Study material.
= = = =
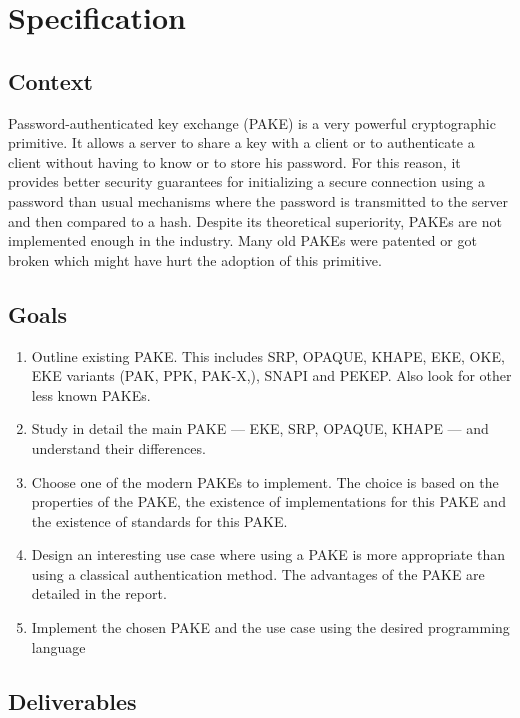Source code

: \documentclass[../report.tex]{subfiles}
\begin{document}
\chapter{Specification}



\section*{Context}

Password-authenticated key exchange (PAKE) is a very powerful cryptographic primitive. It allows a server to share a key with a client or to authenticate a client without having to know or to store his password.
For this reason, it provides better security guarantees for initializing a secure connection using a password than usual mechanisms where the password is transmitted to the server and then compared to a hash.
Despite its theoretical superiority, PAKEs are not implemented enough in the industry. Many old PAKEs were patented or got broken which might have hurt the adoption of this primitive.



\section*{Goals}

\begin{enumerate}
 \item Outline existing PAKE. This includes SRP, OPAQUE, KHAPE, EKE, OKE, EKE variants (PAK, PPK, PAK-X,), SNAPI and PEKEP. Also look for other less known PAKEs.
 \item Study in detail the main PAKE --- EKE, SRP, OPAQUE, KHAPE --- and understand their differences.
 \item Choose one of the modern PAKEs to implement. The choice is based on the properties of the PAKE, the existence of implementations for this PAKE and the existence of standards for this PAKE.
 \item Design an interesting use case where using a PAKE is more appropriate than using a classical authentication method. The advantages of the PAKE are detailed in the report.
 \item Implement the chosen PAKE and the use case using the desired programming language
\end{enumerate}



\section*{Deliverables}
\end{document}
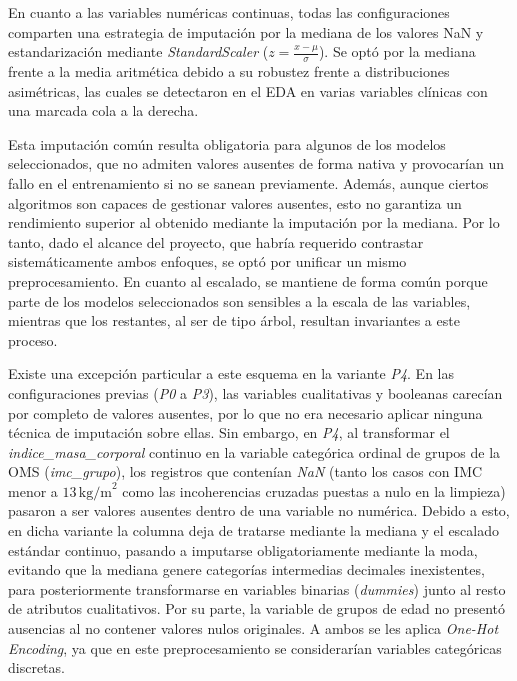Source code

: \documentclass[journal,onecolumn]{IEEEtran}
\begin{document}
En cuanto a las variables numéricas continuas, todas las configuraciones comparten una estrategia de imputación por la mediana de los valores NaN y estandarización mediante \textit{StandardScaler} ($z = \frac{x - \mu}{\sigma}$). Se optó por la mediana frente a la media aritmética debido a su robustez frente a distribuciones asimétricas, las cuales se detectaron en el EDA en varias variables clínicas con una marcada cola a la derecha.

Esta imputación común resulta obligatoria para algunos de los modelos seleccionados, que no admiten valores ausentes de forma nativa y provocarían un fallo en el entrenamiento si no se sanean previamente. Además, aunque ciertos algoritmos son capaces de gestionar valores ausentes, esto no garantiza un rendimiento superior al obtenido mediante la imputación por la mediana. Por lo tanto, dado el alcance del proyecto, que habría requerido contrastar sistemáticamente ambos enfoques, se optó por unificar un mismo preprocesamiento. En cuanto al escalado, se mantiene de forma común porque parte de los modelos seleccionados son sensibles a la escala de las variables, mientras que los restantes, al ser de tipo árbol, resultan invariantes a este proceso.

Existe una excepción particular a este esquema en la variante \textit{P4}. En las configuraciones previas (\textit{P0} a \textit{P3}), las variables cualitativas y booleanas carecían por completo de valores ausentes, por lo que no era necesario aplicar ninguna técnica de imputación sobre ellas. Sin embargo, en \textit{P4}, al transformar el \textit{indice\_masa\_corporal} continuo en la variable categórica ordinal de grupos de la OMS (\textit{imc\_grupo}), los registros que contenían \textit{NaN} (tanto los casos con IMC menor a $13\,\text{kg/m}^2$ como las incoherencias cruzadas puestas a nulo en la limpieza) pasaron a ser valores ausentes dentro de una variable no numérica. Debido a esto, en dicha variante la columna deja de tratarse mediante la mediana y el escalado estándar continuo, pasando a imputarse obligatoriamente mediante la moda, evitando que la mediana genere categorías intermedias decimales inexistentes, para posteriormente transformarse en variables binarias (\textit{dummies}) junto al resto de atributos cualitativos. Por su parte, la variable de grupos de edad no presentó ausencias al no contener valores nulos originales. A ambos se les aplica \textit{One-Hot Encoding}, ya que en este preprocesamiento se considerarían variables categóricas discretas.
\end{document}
= = = =
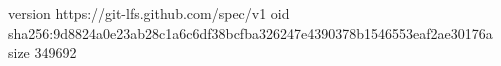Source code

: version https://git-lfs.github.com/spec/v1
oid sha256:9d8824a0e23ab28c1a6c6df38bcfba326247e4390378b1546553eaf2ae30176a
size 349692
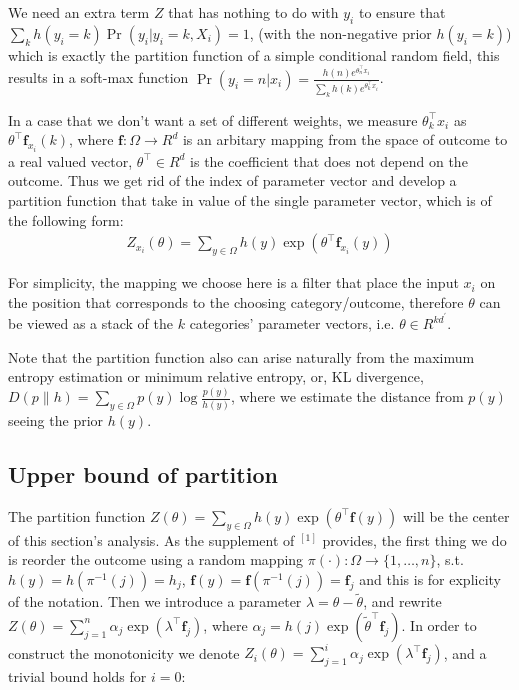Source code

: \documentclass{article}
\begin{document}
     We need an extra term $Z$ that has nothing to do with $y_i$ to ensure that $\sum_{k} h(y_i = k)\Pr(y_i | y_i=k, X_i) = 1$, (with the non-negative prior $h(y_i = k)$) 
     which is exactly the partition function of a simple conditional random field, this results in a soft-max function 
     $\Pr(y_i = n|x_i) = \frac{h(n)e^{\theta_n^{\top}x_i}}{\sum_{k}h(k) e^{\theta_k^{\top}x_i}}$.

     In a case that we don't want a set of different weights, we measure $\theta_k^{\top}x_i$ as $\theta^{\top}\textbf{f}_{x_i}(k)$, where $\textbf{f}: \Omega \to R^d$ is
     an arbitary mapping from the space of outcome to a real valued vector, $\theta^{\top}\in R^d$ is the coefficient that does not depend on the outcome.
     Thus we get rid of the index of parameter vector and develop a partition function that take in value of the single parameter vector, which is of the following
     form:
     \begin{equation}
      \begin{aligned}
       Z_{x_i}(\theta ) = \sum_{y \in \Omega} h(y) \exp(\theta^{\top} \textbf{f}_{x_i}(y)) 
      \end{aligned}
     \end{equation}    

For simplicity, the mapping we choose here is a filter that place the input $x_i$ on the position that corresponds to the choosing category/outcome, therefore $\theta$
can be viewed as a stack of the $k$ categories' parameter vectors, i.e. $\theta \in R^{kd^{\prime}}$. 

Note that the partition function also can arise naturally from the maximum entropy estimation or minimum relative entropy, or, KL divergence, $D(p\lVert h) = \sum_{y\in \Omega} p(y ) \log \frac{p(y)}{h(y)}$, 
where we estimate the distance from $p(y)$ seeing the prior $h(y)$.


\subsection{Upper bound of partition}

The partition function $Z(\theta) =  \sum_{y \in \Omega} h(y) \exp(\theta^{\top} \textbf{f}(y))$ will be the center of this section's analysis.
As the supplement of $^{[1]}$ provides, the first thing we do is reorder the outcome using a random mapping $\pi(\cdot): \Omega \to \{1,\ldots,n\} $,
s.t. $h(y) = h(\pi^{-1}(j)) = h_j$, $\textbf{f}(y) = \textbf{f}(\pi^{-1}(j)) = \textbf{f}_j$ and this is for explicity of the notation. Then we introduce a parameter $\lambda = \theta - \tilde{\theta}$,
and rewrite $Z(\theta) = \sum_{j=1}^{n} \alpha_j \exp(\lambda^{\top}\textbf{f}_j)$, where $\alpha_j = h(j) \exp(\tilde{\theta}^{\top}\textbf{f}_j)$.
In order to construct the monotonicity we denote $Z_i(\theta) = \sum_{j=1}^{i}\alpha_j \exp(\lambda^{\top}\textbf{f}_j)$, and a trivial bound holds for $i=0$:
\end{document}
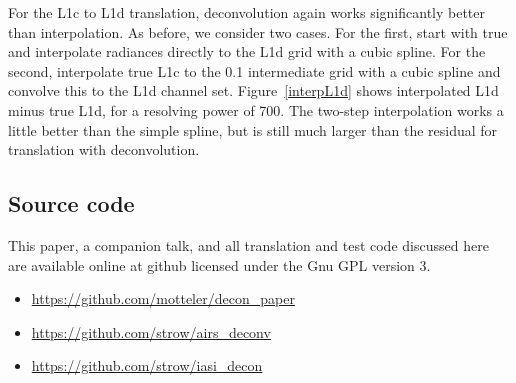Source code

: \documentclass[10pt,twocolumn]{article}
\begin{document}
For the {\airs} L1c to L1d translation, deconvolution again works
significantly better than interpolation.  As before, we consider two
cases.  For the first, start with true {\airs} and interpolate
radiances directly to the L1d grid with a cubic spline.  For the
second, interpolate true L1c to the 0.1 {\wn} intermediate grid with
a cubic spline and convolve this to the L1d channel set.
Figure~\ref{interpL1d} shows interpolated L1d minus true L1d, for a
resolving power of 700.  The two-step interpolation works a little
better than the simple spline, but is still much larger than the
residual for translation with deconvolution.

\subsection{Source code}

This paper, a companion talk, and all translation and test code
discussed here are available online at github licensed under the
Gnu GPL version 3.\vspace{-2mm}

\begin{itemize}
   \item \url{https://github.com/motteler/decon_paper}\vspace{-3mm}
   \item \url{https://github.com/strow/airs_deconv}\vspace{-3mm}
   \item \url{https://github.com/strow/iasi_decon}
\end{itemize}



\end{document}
= = = =
Assignment. Where the material contains a line with "cuanto", return that line.

Solution for this problem.
En cuanto a las variables numéricas continuas, todas las configuraciones comparten una estrategia de imputación por la mediana de los valores NaN y estandarización mediante \textit{StandardScaler} ($z = \frac{x - \mu}{\sigma}$). Se optó por la mediana frente a la media aritmética debido a su robustez frente a distribuciones asimétricas, las cuales se detectaron en el EDA en varias variables clínicas con una marcada cola a la derecha.
Esta imputación común resulta obligatoria para algunos de los modelos seleccionados, que no admiten valores ausentes de forma nativa y provocarían un fallo en el entrenamiento si no se sanean previamente. Además, aunque ciertos algoritmos son capaces de gestionar valores ausentes, esto no garantiza un rendimiento superior al obtenido mediante la imputación por la mediana. Por lo tanto, dado el alcance del proyecto, que habría requerido contrastar sistemáticamente ambos enfoques, se optó por unificar un mismo preprocesamiento. En cuanto al escalado, se mantiene de forma común porque parte de los modelos seleccionados son sensibles a la escala de las variables, mientras que los restantes, al ser de tipo árbol, resultan invariantes a este proceso.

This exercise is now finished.